Prosecutors have broadened the charges against Samer A., who served on the board of Orlen Trading Switzerland GmbH (OTS GmbH). He is suspected of causing damages to both OTS GmbH and Orlen S.A. totaling around $378 million (approximately 1.5 billion PLN).

The initial charges, filed between August 21, 2023, and December 21, 2023, concerned three unfavorable oil purchase contracts.

Unfulfilled Diesel Delivery

The investigation revealed evidence leading to additional charges related to a May 21, 2023, contract for the delivery of 80,000 tons of diesel fuel, which was never fulfilled. This resulted in further damages of over $12 million USD to OTS GmbH and Orlen S.A., according to Warsaw Regional Prosecutor Mateusz Martyniuk.

Prosecutors have requested a three-month extension of Samer A.’s temporary arrest warrant, which was granted by the court on Thursday.

Extradition Attempts and UAE Response

A previous three-month arrest warrant was issued in December 2024, enabling an Interpol red notice and subsequent arrest in the United Arab Emirates (UAE) in January 2025. A diplomatic request for extradition was submitted to UAE authorities.

However, in August of last year, the UAE authorities informed Polish authorities that the extradition request did not meet the necessary conditions, releasing Samer A. Polish prosecutors then requested clarification on the requirements for a successful extradition request.

Court Justification for Arrest

The court stated that the evidence gathered by prosecutors establishes a high probability that Samer A. committed the alleged offenses.
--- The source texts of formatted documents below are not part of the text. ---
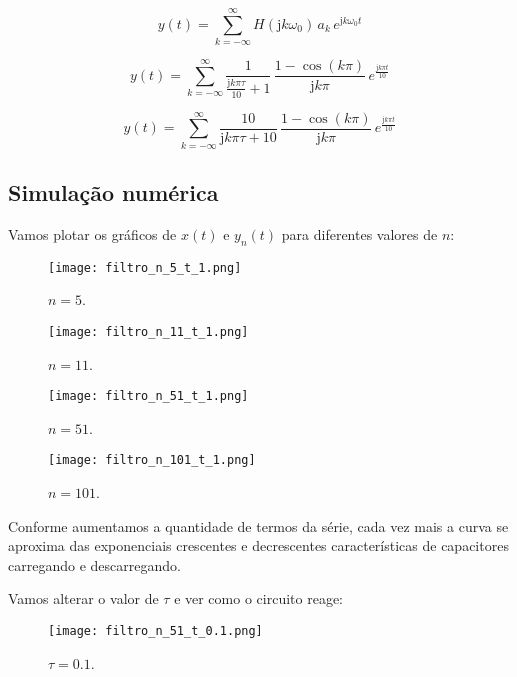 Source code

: \documentclass[10pt,twocolumn]{article}
\renewcommand{\j}{\ensuremath{\mathrm{j}}}
\newcommand{\?}{\stackrel{?}{=}}
\begin{document}
\begin{equation*}
	y(t)=\sum_{k=-\infty}^{\infty}H(\j k\omega_0)\,a_k\,e^{\j k\omega_0t}
\end{equation*}

\begin{equation*}
	y(t)=\sum_{k=-\infty}^{\infty}\frac{1}{\frac{\j k\pi\tau}{10}+1}\,\frac{1-\cos(k\pi)}{\j k\pi}\,e^{\frac{\j k\pi t}{10}}
\end{equation*}

\begin{equation*}
	y(t)=\sum_{k=-\infty}^{\infty}\frac{10}{\j k\pi\tau+10}\,\frac{1-\cos(k\pi)}{\j k\pi}\,e^{\frac{\j k\pi t}{10}}
\end{equation*}

\subsection{Simulação numérica}

Vamos plotar os gráficos de $x(t)$ e $y_n(t)$ para diferentes valores de $n$:

\FloatBarrier
\begin{figure}[h!]
	\texttt{[image: filtro\_n\_5\_t\_1.png]}
	\centering
	\caption{$n=5$.}
\end{figure}

\begin{figure}[h!]
	\texttt{[image: filtro\_n\_11\_t\_1.png]}
	\centering
	\caption{$n=11$.}
\end{figure}

\begin{figure}[h!]
	\texttt{[image: filtro\_n\_51\_t\_1.png]}
	\centering
	\caption{$n=51$.}
\end{figure}

\begin{figure}[h!]
	\texttt{[image: filtro\_n\_101\_t\_1.png]}
	\centering
	\caption{$n=101$.}
\end{figure}
\FloatBarrier

Conforme aumentamos a quantidade de termos da série, cada vez mais a curva se aproxima das exponenciais crescentes e decrescentes características de capacitores carregando e descarregando.

Vamos alterar o valor de $\tau$ e ver como o circuito reage:

\FloatBarrier
\begin{figure}[h!]
	\texttt{[image: filtro\_n\_51\_t\_0.1.png]}
	\centering
	\caption{$\tau=\num{0.1}$.}
\end{figure}
\end{document}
The court agreed with the prosecutor’s argument for preventative detention, citing the suspect’s flight risk and the severity of the potential punishment.

Allegations of Hezbollah Links and Political Motivation

In 2024, Onet reported warnings from Orlen’s internal security services alleging Samer A., originally from Lebanon, had ties to the terrorist organization Hezbollah and involvement in illegal Iranian oil trading. The report claims former CEO Daniel Obajtek dismissed these warnings, appointing Samer A. to lead OTS, resulting in a loss of 1.6 billion PLN for Orlen.

Other Suspects and Financial Recovery Efforts

Charges have also been filed against Marcin O., another OTS board member, who has since returned to Poland and faced charges. Michał R., a former Orlen S.A. board member, was arrested in June of last year. Filip W., a former executive of OTS and Orlen S.A., is also under investigation.

Orlen is seeking to recover approximately $400 million in prepayments made to intermediaries for oil deliveries, primarily from Venezuela, that were never fulfilled. The company has initiated legal action against former board members to recover damages.